C’est de l’autre côté du fleuve, dans ce quartier de la Nouvelle Joulfa, où les Arméniens s’installent après leur exil voulu par le Shâh Abbas Ier.
Si ce n’était une petite croix au sommet de la coupole, on prendrait cet édifice, dehors, pour une mosquée. Dans la cour, les hauts pins font l’ombre bienfaisante. Aux murs, des glaçures discrètes comme décor. Cette église cathédrale se fond dans l’ambiance d’ici.
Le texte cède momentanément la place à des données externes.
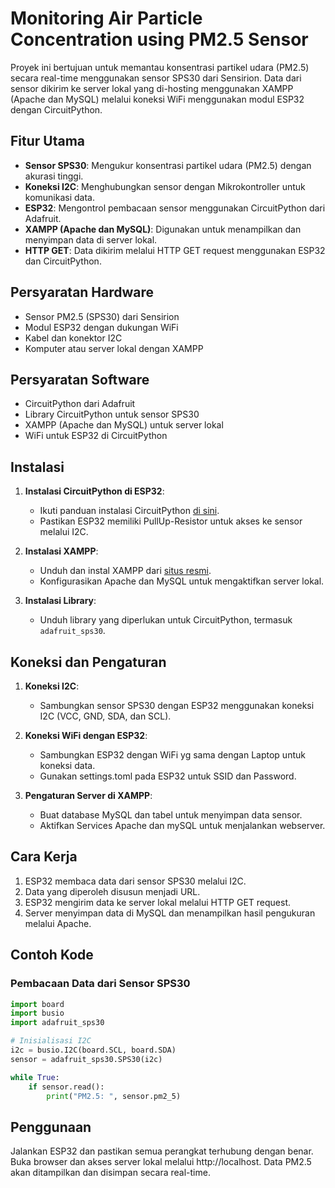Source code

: # Monitoring Air Particle Concentration using PM2.5 Sensor

Proyek ini bertujuan untuk memantau konsentrasi partikel udara (PM2.5) secara real-time menggunakan sensor SPS30 dari Sensirion. Data dari sensor dikirim ke server lokal yang di-hosting menggunakan XAMPP (Apache dan MySQL) melalui koneksi WiFi menggunakan modul ESP32 dengan CircuitPython.

## Fitur Utama
- **Sensor SPS30**: Mengukur konsentrasi partikel udara (PM2.5) dengan akurasi tinggi.
- **Koneksi I2C**: Menghubungkan sensor dengan Mikrokontroller untuk komunikasi data.
- **ESP32**: Mengontrol pembacaan sensor menggunakan CircuitPython dari Adafruit.
- **XAMPP (Apache dan MySQL)**: Digunakan untuk menampilkan dan menyimpan data di server lokal.
- **HTTP GET**: Data dikirim melalui HTTP GET request menggunakan ESP32 dan CircuitPython.

## Persyaratan Hardware
- Sensor PM2.5 (SPS30) dari Sensirion
- Modul ESP32 dengan dukungan WiFi
- Kabel dan konektor I2C
- Komputer atau server lokal dengan XAMPP

## Persyaratan Software
- CircuitPython dari Adafruit
- Library CircuitPython untuk sensor SPS30
- XAMPP (Apache dan MySQL) untuk server lokal
- WiFi untuk ESP32 di CircuitPython

## Instalasi
1. **Instalasi CircuitPython di ESP32**:
   - Ikuti panduan instalasi CircuitPython [di sini](https://circuitpython.org/).
   - Pastikan ESP32 memiliki PullUp-Resistor untuk akses ke sensor melalui I2C.

2. **Instalasi XAMPP**:
   - Unduh dan instal XAMPP dari [situs resmi](https://www.apachefriends.org/index.html).
   - Konfigurasikan Apache dan MySQL untuk mengaktifkan server lokal.

3. **Instalasi Library**:
   - Unduh library yang diperlukan untuk CircuitPython, termasuk `adafruit_sps30`.

## Koneksi dan Pengaturan
1. **Koneksi I2C**:
   - Sambungkan sensor SPS30 dengan ESP32 menggunakan koneksi I2C (VCC, GND, SDA, dan SCL).

2. **Koneksi WiFi dengan ESP32**:
   - Sambungkan ESP32 dengan WiFi yg sama dengan Laptop untuk koneksi data.
   - Gunakan settings.toml pada ESP32 untuk SSID dan Password.

3. **Pengaturan Server di XAMPP**:
   - Buat database MySQL dan tabel untuk menyimpan data sensor.
   - Aktifkan Services Apache dan mySQL untuk menjalankan webserver.

## Cara Kerja
1. ESP32 membaca data dari sensor SPS30 melalui I2C.
2. Data yang diperoleh disusun menjadi URL.
3. ESP32 mengirim data ke server lokal melalui HTTP GET request.
4. Server menyimpan data di MySQL dan menampilkan hasil pengukuran melalui Apache.

## Contoh Kode
### Pembacaan Data dari Sensor SPS30
```python
import board
import busio
import adafruit_sps30

# Inisialisasi I2C
i2c = busio.I2C(board.SCL, board.SDA)
sensor = adafruit_sps30.SPS30(i2c)

while True:
    if sensor.read():
        print("PM2.5: ", sensor.pm2_5)
```

## Penggunaan
Jalankan ESP32 dan pastikan semua perangkat terhubung dengan benar.
Buka browser dan akses server lokal melalui http://localhost.
Data PM2.5 akan ditampilkan dan disimpan secara real-time.
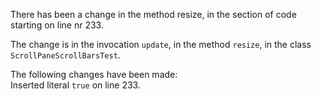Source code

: There has been a change in the method resize, in the section of code starting on line nr 233.
  
The change is in the invocation ```update```, in the method ```resize```, in the class ```ScrollPaneScrollBarsTest```.
  
The following changes have been made:  
Inserted literal ```true``` on line 233.  
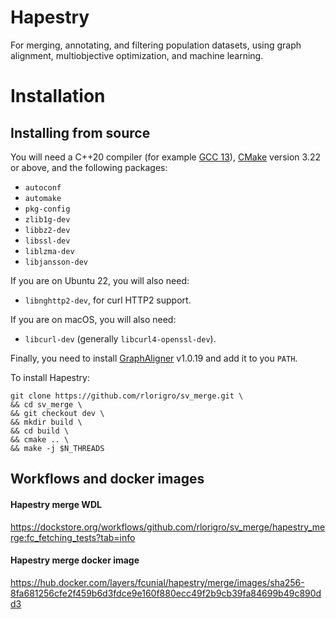 # Hapestry

For merging, annotating, and filtering population datasets, using graph alignment, multiobjective optimization, and machine learning.

# Installation

## Installing from source

You will need a C++20 compiler (for example [GCC 13](https://gcc.gnu.org)), [CMake](https://cmake.org/download/) version 3.22 or above,
and the following packages:
- `autoconf`
- `automake`
- `pkg-config`
- `zlib1g-dev`
- `libbz2-dev`
- `libssl-dev`
- `liblzma-dev`
- `libjansson-dev`

If you are on Ubuntu 22, you will also need:
- `libnghttp2-dev`, for curl HTTP2 support.

If you are on macOS, you will also need:
- `libcurl-dev` (generally `libcurl4-openssl-dev`).

Finally, you need to install [GraphAligner](https://github.com/maickrau/GraphAligner) v1.0.19 and add it to you `PATH`.

To install Hapestry:
```
git clone https://github.com/rlorigro/sv_merge.git \
&& cd sv_merge \
&& git checkout dev \
&& mkdir build \
&& cd build \
&& cmake .. \
&& make -j $N_THREADS
```

## Workflows and docker images

#### Hapestry merge WDL
https://dockstore.org/workflows/github.com/rlorigro/sv_merge/hapestry_merge:fc_fetching_tests?tab=info

#### Hapestry merge docker image
https://hub.docker.com/layers/fcunial/hapestry/merge/images/sha256-8fa681256cfe2f459b6d3fdce9e160f880ecc49f2b9cb39fa84699b49c890dd3

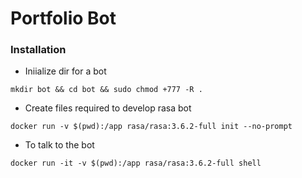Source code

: # Portfolio Bot

### Installation

- Iniialize dir for a bot

```
mkdir bot && cd bot && sudo chmod +777 -R .
```

- Create files required to develop rasa bot

```
docker run -v $(pwd):/app rasa/rasa:3.6.2-full init --no-prompt
```

- To talk to the bot

```
docker run -it -v $(pwd):/app rasa/rasa:3.6.2-full shell
```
Elle est bâtie au milieu du XVIIe siècle, quand les Arméniens prennent racines à Isfahan et se mettent à travailler au service du Shâh. C’est aujourd’hui le siège du diocèse, huit mille Arméniens vivent encore dans la ville où il reste douze églises. Celle-ci est la plus emblématique. Coupole et sobriété à l’iranienne à l’extérieur, mais quand on entre, c’est une époustouflante profusion d’images dont toutes les parois sont couvertes. Comme si, en son sein, l’Arménie basculait vers le versant occidental des images, dans un contraste saisissant avec le voisinage de l’Islam. Geste de revanche ou geste d’affirmation de soi ? Scènes bibliques et évangéliques, Jugement Dernier, épisodes de la vie de Grégoire l’Illuminateur le fondateur de l’Arménie chrétienne… on a l’impression que tout y passe, pour remplir l’édifice d’une parole toujours plus imagée.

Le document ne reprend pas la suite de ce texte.